Task details - Every line containing the word "labels" is to be copied from the data below.

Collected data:

####################

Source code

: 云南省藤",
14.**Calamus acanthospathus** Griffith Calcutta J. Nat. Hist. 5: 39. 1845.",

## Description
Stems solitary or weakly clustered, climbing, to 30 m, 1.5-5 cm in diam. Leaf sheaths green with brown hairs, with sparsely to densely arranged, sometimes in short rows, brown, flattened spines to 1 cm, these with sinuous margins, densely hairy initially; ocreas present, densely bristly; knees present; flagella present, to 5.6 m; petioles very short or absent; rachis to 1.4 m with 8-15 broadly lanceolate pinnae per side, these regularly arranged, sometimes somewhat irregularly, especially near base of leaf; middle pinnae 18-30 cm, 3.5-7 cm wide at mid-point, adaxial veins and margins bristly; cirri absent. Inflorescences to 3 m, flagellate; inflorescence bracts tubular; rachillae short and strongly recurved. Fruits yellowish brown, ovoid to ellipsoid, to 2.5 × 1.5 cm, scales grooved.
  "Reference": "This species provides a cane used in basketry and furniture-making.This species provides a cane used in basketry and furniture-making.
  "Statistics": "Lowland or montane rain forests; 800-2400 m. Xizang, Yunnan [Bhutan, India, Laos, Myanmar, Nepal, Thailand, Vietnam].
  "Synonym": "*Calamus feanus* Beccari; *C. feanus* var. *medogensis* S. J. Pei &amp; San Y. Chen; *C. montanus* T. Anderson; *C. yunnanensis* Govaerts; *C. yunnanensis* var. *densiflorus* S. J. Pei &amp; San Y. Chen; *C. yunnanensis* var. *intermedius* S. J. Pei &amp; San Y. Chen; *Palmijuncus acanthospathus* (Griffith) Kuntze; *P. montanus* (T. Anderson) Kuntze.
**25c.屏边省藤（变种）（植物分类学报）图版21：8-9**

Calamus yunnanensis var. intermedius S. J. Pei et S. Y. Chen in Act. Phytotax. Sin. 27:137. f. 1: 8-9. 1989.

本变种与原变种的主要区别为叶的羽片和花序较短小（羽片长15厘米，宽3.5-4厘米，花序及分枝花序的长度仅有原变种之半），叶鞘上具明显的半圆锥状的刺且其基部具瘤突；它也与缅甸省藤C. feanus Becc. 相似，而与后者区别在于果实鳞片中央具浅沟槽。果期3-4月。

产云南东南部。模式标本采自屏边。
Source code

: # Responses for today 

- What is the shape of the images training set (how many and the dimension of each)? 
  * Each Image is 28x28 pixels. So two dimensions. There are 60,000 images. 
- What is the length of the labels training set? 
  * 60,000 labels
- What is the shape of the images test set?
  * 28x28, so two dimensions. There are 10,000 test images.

####################

Expected answer -
- What is the length of the labels training set? 
  * 60,000 labels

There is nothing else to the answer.